In many cases the objects built in constructive play are miniature or pretend versions of "real" objects that adults in the culture build and use. Hunter-gatherer children make small versions of huts, bows and arrows, blowguns, nets, knives, slingshots, musical instruments, digging sticks, rafts, rope ladders, mortars and pestles, and baskets in their play. Through such play they become good at building, and by the time they are adults they are making well-crafted, useful versions of the real things.
Constructive play can be with words and sounds as well as substances, and people everywhere, adults and children alike, produce stories, poems and melodies in their play. Among the countless kinds of constructions playfully made by children in our culture today are computer programs, written stories, and secret codes with invented symbol systems. Constructive play can be intellectual as well as manual.
Pretend and sociodramatic play
We are the imaginative animal, able to think of things that are not immediately present, and so we have fantasy play, or pretend play, which builds our capacity for imagination. In this type of play children establish certain propositions about the nature of their pretend world and then play out those propositions logically. In doing so they are exercising the same capacities that allow us, as adults, to think about things that are not immediately present, which is what we all do when we plan for the future and what scientists do when they develop theories to explain or predict events in the real world.
We are an intensely social species, requiring cooperation with others in order to survive, and so we have many forms of social play, which teach us to cooperate and to restrain our impulses in ways that make us socially acceptable. The social form of pretend play--in which children engage in elaborate joint pretend ventures and enact roles and scenes that they make up together--is called sociodramatic play. In such play, children are doing much more than just exercising their imagination. As they enact roles, they are exercising their ability to behave in accordance with shared conceptions of what is or is not appropriate. If you are the mommy, or the daddy, or the pet dog in a game of house, then you must behave in accordance with the players' shared understanding of how mommies, or daddies, or pet dogs behave. You cannot behave impulsively; you must think about what you are doing to be sure it will be acceptable. I will have more to say in a later essay about play as exercise in self-control. The learning of self-control is perhaps the most important general function of all sorts of human play.

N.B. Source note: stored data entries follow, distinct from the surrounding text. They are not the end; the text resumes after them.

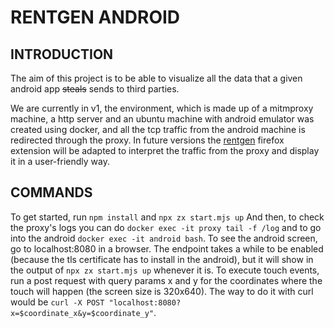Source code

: # RENTGEN ANDROID
## INTRODUCTION
The aim of this project is to be able to visualize all the data that a given android app ~~steals~~ sends to third parties.

We are currently in v1, the environment, which is made up of a mitmproxy machine, a http server and an ubuntu machine with android emulator was created using docker, and all the tcp traffic from the android machine is redirected through the proxy. In future versions the [rentgen](https://github.com/internet-czas-dzialac/rentgen) firefox extension will be adapted to interpret the traffic from the proxy and display it in a user-friendly way.

## COMMANDS
To get started, run `npm install` and `npx zx start.mjs up`
And then, to check the proxy's logs you can do `docker exec -it proxy tail -f /log` and to go into the android `docker exec -it android bash`.
To see the android screen, go to localhost:8080 in a browser. The endpoint takes a while to be enabled (because the tls certificate has to install in the android), but it will show in the output of `npx zx start.mjs up` whenever it is. To execute touch events, run a post request with query params x and y for the coordinates where the touch will happen (the screen size is 320x640). The way to do it with curl would be `curl -X POST "localhost:8080?x=$coordinate_x&y=$coordinate_y"`.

Children in sociodramatic play are also practicing the art of negotiation. As they decide who will play what roles, who will get to use which props, and just what scenes they will enact and how, the players must all come to agreement. Indeed, a basic rule of all social play is that everyone must agree. Anyone left unhappy by a decision will quit, and if everyone quits there will be no game. Since the motive to play is strong, the motive to keep the other players happy is strong. That is true of all social play, but it is especially apparent in the negotiations that are observed in sociodramatic play. Keeping our companions happy, so they stay with us and continue to support us through life, is surely one of the most valuable of human survival skills, and children continuously practice that skill in social play.
Games with explicit rules
We are the rule-abiding animal, able to keep contracts and follow explicit, socially agreed-upon rules, and so we play formal games, which teach us to follow explicit rules.
All play to some degree involves rules. Rules in the minds of the players give structure to any form of play. In play fighting, for example, a basic rule is that you don't really hurt the other person--you don't kick, bite, or scratch, and if you are the larger and stronger of the two you don't use your full force. In constructive play a basic rule is that you must attempt to depict some object that you have visualized in your mind; you don't just scribble or pile blocks randomly. In sociodramatic play a general rule is that you must act in accordance with shared understanding of how the person or animal you are pretending to be would act. The rules in all of these forms of play are mostly implicit; they are understood but unstated. In formal games the rules are explicit, meaning that they are clearly stated, in categorical terms, in a way that makes it possible for observers to agree on whether or not the rules have been followed. All competitive games have such rules, as they are necessary to make the competition fair, but many non-competitive games do too. Dances and cooperative games like jump rope (of the variety where the goal is to keep the rope spinning and the jumper jumping as long as possible) are examples of cooperative games with formal rules.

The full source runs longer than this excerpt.